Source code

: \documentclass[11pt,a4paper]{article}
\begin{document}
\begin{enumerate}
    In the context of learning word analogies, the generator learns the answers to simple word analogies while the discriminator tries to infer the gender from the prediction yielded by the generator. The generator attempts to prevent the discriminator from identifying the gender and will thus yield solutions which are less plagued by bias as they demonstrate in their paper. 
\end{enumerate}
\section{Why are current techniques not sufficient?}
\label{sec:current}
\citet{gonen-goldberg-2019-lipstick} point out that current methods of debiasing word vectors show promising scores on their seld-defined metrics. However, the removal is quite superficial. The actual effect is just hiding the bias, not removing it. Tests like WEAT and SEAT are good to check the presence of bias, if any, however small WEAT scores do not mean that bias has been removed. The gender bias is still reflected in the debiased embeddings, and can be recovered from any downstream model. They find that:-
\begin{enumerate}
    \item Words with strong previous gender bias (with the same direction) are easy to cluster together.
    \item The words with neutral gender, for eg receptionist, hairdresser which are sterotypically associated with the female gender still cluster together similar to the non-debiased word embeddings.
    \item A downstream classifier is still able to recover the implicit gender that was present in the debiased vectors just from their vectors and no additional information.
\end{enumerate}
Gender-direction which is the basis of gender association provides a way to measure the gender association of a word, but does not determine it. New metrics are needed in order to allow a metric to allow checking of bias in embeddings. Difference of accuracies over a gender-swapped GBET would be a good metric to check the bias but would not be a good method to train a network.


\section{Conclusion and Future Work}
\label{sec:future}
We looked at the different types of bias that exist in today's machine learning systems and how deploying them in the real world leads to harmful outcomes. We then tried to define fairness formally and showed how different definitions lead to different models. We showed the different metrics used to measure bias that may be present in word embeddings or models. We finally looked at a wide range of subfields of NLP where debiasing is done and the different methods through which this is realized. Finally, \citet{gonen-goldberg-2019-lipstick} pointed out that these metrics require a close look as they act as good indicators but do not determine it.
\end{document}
--
- [What is required]
This exercise needs every line of the listing that contains the word "together".

- [Reply]
    \item Words with strong previous gender bias (with the same direction) are easy to cluster together.
    \item The words with neutral gender, for eg receptionist, hairdresser which are sterotypically associated with the female gender still cluster together similar to the non-debiased word embeddings.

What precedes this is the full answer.